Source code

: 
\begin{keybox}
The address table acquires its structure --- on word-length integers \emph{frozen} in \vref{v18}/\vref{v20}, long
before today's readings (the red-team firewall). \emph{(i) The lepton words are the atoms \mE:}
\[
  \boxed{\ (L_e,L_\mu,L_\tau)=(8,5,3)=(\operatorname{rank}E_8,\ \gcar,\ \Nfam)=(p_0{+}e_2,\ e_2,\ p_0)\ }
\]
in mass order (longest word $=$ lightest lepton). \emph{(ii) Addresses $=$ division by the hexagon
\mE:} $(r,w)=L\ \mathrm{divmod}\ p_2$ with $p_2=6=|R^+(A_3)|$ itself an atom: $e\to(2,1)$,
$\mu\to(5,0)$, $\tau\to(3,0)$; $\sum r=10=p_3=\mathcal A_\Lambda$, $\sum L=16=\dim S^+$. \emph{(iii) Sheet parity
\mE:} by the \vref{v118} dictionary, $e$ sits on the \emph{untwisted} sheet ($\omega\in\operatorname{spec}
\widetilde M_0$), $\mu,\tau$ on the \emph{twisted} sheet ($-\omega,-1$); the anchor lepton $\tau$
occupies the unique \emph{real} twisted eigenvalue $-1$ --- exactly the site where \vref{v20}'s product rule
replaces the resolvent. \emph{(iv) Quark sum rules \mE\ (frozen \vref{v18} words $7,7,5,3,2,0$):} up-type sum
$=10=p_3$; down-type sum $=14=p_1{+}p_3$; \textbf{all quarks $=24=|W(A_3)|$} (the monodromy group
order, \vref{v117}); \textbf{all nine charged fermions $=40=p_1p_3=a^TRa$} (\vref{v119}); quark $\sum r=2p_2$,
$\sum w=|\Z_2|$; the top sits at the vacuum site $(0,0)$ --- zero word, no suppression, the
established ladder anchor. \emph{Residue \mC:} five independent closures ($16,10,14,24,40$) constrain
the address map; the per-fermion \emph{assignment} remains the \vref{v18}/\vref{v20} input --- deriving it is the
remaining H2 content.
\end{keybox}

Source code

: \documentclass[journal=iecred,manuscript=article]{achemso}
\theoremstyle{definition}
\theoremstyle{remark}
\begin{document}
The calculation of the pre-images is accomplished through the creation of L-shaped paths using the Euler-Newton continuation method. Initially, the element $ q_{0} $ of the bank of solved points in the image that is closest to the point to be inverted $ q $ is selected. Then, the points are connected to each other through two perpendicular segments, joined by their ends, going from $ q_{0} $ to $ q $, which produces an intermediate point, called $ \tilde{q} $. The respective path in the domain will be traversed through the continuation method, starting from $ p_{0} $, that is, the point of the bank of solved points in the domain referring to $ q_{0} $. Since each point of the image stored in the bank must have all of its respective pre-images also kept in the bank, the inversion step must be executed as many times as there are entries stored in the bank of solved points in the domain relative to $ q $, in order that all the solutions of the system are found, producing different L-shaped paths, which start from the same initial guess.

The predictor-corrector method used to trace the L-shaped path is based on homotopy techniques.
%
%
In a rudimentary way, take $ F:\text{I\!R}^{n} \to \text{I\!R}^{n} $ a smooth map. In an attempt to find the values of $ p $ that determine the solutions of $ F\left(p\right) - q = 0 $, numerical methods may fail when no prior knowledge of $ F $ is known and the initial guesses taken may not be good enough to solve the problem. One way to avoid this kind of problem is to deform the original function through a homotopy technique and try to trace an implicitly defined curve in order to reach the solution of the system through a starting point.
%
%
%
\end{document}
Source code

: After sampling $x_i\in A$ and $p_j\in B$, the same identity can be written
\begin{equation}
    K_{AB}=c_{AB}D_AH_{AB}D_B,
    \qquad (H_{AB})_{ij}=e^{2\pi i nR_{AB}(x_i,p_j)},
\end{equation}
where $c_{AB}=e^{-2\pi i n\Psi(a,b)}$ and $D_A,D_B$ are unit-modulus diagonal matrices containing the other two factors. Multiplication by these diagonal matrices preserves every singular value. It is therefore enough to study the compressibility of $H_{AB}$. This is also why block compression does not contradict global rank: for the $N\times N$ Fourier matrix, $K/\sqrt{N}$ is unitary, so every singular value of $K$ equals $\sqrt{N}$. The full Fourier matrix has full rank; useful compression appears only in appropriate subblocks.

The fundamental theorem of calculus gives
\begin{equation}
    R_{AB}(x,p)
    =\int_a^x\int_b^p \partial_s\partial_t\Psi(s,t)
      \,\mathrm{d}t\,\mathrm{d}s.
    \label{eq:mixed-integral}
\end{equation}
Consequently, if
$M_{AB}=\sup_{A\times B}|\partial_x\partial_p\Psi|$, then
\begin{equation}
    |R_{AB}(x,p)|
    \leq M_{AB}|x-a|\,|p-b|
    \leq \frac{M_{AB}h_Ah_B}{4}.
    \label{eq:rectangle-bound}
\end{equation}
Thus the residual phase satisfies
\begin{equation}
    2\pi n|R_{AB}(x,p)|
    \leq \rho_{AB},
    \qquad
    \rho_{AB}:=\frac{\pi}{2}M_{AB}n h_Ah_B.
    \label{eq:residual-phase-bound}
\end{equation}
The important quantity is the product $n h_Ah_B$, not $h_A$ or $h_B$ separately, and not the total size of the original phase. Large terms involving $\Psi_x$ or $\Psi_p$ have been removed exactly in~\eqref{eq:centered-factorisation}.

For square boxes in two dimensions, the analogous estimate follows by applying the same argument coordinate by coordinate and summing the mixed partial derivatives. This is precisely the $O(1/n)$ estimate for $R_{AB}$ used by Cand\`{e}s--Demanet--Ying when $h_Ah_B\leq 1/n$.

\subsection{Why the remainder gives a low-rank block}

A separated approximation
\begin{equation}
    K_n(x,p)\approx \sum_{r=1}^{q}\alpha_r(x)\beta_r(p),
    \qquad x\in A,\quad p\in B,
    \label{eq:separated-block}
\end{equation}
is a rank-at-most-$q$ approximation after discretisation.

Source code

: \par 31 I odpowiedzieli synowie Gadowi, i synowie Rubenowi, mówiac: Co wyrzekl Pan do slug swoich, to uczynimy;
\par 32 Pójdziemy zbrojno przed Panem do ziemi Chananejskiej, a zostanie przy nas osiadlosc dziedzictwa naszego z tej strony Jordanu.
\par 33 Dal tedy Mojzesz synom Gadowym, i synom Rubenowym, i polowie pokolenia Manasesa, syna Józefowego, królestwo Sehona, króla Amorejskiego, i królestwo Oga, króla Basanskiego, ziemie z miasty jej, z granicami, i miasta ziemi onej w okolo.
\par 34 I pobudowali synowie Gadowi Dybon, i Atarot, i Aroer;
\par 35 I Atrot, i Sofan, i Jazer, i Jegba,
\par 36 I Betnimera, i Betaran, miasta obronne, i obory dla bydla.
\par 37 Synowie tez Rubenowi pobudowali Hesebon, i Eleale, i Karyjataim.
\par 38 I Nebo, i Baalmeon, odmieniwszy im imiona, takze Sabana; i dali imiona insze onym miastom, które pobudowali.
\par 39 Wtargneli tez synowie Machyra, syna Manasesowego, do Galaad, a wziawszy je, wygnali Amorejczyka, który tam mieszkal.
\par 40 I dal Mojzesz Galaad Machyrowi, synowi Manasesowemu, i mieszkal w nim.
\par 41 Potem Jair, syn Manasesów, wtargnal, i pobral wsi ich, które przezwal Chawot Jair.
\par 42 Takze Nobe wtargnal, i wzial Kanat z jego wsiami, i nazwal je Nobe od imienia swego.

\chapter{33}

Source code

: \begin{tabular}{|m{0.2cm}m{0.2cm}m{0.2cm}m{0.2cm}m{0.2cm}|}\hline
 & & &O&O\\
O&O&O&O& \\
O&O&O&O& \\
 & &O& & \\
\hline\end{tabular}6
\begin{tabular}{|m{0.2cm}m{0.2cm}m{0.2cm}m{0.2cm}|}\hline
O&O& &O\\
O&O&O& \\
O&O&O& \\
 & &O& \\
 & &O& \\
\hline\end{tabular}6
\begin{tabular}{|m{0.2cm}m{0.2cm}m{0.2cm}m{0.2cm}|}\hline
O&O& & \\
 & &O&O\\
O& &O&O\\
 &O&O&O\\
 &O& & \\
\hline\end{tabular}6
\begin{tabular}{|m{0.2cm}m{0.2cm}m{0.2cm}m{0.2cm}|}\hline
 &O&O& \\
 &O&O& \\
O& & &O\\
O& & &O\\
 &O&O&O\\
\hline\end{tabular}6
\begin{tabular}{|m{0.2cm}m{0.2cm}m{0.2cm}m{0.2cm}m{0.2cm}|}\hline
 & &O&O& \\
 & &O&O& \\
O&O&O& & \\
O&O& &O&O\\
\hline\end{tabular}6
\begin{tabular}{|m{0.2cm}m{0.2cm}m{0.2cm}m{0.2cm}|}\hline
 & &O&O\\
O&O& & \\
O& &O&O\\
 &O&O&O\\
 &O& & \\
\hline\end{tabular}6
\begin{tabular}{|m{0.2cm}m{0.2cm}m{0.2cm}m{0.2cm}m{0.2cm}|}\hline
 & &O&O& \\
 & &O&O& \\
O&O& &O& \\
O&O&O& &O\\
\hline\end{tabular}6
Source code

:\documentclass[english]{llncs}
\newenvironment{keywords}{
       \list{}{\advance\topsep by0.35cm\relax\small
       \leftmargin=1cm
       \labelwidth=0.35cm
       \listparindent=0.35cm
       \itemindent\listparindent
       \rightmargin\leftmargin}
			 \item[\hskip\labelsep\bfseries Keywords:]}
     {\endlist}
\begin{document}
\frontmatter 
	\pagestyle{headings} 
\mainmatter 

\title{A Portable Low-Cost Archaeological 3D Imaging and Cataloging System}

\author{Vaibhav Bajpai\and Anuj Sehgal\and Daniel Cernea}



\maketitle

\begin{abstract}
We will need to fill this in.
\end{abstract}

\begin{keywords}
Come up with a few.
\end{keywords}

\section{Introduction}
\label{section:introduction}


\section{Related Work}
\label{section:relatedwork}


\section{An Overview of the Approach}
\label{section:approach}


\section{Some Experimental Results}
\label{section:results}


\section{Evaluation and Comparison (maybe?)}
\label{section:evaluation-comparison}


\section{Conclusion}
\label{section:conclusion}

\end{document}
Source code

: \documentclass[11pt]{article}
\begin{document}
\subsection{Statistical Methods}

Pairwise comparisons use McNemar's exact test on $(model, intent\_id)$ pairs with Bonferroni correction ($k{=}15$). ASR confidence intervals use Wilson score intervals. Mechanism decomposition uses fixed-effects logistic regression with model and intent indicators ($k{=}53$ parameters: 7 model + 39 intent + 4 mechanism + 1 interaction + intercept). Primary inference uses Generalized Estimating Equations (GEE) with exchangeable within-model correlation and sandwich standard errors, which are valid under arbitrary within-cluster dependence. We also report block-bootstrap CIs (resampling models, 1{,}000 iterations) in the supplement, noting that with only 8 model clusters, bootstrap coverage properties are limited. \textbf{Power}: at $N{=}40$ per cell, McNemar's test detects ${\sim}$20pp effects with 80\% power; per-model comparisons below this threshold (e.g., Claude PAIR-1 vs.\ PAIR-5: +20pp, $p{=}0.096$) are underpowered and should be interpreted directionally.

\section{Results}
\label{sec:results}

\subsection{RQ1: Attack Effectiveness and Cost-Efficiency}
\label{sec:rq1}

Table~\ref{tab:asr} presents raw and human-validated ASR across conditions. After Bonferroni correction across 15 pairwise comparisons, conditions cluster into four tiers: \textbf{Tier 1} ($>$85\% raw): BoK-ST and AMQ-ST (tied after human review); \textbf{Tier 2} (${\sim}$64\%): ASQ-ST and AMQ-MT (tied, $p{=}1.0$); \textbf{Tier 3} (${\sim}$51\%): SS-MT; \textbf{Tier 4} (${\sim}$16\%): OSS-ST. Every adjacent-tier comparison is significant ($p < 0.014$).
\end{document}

---------------

## EXERCISE DIRECTIONS
The string "documentclass" marks the lines to return from the material. Copy each one.

## RESULT FOR THIS EXERCISE
: \documentclass[journal=iecred,manuscript=article]{achemso}
:\documentclass[english]{llncs}
: \documentclass[11pt]{article}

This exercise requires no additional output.